# Problem details
Lines holding the word "Selection" must be located in the listing below and copied.

# Task input

=== Begin Enclosure ===

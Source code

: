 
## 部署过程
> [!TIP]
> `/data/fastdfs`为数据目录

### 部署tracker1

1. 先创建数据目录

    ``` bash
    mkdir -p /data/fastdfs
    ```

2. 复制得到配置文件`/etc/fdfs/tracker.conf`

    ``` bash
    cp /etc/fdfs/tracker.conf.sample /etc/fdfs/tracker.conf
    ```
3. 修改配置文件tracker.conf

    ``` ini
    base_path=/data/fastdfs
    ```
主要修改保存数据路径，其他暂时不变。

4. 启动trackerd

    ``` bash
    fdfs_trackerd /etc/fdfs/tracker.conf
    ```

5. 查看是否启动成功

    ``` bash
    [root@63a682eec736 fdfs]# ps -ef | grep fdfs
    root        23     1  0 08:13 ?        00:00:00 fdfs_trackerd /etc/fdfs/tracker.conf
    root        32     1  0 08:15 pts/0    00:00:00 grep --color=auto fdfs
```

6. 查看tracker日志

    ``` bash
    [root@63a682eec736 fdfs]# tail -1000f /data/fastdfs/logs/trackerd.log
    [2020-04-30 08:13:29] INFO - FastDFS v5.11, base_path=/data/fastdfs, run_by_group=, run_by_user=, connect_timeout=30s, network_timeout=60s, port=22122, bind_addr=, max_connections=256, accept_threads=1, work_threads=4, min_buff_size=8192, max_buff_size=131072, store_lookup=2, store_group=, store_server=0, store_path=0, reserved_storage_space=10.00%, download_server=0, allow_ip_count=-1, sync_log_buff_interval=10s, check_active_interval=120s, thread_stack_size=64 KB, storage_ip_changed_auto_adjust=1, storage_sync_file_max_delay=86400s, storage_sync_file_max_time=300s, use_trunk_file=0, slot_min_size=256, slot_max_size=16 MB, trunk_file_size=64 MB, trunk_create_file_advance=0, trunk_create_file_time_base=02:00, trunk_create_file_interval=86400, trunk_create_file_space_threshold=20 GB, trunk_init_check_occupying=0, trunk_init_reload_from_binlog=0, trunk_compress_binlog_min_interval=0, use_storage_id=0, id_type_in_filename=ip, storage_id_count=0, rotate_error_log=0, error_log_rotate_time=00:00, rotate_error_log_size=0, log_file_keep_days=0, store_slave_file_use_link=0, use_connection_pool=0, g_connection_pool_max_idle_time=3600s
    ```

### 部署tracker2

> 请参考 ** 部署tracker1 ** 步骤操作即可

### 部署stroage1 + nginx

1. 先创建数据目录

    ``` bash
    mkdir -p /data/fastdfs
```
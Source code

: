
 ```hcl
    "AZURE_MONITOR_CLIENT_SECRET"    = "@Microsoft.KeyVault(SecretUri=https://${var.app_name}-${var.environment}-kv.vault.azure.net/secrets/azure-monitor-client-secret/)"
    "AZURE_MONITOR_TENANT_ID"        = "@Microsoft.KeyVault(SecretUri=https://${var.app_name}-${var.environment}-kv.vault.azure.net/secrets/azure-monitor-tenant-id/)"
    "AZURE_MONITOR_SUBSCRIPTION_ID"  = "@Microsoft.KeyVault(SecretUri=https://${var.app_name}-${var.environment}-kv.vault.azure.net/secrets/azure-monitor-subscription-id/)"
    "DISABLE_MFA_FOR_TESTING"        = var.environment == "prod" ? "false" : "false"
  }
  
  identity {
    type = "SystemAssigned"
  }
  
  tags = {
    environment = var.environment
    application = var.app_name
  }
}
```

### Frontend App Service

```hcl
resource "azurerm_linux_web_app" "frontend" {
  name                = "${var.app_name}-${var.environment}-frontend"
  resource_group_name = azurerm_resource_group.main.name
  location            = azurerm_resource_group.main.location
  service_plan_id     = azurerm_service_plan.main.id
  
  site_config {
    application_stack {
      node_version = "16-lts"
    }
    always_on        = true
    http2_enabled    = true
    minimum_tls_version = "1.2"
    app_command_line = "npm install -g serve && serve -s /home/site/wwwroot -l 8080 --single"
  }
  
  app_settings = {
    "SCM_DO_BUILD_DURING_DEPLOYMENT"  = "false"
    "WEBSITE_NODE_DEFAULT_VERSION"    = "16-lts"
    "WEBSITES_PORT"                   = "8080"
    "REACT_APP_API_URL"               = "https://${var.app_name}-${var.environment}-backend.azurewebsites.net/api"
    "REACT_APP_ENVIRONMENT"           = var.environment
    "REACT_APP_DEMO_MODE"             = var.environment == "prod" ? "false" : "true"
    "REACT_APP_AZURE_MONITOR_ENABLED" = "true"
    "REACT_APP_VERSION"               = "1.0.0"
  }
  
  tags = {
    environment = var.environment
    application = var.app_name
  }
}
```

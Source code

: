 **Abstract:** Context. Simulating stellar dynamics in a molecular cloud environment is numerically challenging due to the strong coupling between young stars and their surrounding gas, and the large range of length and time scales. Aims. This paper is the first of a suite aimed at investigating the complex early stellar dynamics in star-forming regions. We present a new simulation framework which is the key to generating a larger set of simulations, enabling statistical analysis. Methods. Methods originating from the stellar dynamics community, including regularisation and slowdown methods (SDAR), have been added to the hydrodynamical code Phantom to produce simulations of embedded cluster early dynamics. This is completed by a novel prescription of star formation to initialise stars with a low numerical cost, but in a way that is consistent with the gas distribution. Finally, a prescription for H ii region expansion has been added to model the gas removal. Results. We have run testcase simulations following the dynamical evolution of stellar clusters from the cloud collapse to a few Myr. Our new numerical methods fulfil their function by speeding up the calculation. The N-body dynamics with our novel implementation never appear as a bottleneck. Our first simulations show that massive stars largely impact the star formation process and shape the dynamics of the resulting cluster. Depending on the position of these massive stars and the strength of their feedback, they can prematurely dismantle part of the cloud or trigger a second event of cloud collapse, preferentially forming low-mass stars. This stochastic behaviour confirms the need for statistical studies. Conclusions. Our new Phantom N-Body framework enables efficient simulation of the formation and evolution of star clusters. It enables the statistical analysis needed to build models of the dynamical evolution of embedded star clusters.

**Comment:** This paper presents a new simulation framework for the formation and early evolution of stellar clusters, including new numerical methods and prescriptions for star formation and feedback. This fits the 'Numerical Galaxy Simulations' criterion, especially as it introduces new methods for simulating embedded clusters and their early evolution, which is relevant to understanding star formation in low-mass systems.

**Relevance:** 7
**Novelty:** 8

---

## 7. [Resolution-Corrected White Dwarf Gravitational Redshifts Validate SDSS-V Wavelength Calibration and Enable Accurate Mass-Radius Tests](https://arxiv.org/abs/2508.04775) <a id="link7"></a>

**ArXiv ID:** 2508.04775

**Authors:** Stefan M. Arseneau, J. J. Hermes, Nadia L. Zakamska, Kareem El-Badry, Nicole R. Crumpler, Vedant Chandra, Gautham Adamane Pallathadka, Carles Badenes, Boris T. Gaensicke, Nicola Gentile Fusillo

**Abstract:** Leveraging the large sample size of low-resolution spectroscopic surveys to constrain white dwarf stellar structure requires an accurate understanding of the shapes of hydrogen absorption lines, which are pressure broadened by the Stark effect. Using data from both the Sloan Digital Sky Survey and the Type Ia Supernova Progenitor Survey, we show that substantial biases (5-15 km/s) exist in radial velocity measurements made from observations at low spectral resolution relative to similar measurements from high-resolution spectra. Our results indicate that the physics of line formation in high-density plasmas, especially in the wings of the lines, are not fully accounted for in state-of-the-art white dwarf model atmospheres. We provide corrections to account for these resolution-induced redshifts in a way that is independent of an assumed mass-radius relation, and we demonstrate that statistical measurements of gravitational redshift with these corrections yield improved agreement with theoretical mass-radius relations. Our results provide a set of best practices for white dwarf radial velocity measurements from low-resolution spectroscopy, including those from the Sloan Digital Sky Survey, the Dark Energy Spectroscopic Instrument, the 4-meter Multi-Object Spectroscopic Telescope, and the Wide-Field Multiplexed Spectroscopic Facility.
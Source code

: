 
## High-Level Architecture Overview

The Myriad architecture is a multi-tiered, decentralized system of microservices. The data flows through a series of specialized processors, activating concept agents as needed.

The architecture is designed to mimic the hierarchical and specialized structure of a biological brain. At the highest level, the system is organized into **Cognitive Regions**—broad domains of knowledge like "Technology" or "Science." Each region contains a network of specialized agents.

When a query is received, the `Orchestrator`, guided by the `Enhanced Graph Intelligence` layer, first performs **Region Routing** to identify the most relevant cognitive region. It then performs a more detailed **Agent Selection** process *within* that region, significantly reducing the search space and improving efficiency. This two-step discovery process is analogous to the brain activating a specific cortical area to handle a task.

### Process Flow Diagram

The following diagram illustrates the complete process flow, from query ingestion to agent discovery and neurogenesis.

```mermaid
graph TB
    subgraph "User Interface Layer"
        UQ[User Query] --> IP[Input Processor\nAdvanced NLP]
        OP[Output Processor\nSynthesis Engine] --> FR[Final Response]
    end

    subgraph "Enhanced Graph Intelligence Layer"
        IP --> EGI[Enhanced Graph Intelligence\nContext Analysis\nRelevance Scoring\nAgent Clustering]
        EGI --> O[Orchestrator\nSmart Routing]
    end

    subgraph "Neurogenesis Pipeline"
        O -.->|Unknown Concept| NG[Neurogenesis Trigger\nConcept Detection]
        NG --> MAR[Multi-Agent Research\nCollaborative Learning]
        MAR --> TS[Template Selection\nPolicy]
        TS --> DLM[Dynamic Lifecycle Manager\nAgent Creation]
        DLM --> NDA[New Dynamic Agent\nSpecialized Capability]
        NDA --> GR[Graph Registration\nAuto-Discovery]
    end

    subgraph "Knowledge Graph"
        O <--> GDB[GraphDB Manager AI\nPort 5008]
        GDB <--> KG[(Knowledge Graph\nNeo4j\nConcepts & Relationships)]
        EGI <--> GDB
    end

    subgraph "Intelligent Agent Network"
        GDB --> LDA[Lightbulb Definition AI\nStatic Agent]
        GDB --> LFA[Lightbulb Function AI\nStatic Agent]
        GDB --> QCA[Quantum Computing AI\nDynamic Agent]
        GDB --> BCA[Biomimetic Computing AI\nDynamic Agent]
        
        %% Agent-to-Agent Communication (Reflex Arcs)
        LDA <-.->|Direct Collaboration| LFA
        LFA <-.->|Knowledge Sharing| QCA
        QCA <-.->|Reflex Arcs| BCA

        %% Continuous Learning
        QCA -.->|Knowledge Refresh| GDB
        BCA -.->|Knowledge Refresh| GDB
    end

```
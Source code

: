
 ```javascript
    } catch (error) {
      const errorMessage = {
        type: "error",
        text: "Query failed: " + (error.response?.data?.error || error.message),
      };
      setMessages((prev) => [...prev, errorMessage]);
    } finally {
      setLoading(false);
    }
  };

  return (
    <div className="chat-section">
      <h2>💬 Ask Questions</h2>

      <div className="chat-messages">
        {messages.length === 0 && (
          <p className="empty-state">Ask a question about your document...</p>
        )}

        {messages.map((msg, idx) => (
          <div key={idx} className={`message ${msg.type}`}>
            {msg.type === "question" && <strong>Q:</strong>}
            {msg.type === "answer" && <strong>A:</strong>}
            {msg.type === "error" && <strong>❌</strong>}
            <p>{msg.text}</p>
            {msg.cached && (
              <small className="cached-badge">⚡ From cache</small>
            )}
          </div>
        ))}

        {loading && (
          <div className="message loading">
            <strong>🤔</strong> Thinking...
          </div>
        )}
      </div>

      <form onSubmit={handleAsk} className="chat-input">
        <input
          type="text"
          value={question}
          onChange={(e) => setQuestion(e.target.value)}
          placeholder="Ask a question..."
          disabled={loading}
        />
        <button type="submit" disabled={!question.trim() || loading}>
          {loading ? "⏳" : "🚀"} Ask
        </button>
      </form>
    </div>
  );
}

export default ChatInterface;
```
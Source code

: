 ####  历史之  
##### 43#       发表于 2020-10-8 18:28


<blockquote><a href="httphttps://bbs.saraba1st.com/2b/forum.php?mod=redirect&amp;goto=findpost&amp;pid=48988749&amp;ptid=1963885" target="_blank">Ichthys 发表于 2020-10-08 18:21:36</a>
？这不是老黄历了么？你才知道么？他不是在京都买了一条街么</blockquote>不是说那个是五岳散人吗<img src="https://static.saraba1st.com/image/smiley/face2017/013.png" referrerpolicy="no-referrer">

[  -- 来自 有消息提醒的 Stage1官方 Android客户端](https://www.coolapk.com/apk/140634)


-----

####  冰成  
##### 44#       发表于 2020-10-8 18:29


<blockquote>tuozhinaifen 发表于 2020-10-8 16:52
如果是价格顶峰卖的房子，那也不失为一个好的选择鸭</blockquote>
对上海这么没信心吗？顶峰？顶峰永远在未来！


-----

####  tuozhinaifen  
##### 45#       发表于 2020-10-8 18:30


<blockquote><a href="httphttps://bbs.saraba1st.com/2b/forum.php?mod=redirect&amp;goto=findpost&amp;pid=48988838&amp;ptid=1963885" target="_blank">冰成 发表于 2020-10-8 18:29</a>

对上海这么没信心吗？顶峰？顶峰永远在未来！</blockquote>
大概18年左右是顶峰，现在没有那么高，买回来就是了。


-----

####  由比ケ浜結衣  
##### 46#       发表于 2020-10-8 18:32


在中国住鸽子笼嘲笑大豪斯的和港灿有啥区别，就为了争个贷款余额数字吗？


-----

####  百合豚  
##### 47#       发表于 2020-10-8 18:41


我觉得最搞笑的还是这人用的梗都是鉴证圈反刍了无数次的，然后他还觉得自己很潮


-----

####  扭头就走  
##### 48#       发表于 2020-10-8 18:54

=== End Enclosure ===

# Expected answer
When a query is received, the `Orchestrator`, guided by the `Enhanced Graph Intelligence` layer, first performs **Region Routing** to identify the most relevant cognitive region. It then performs a more detailed **Agent Selection** process *within* that region, significantly reducing the search space and improving efficiency. This two-step discovery process is analogous to the brain activating a specific cortical area to handle a task.
        MAR --> TS[Template Selection\nPolicy]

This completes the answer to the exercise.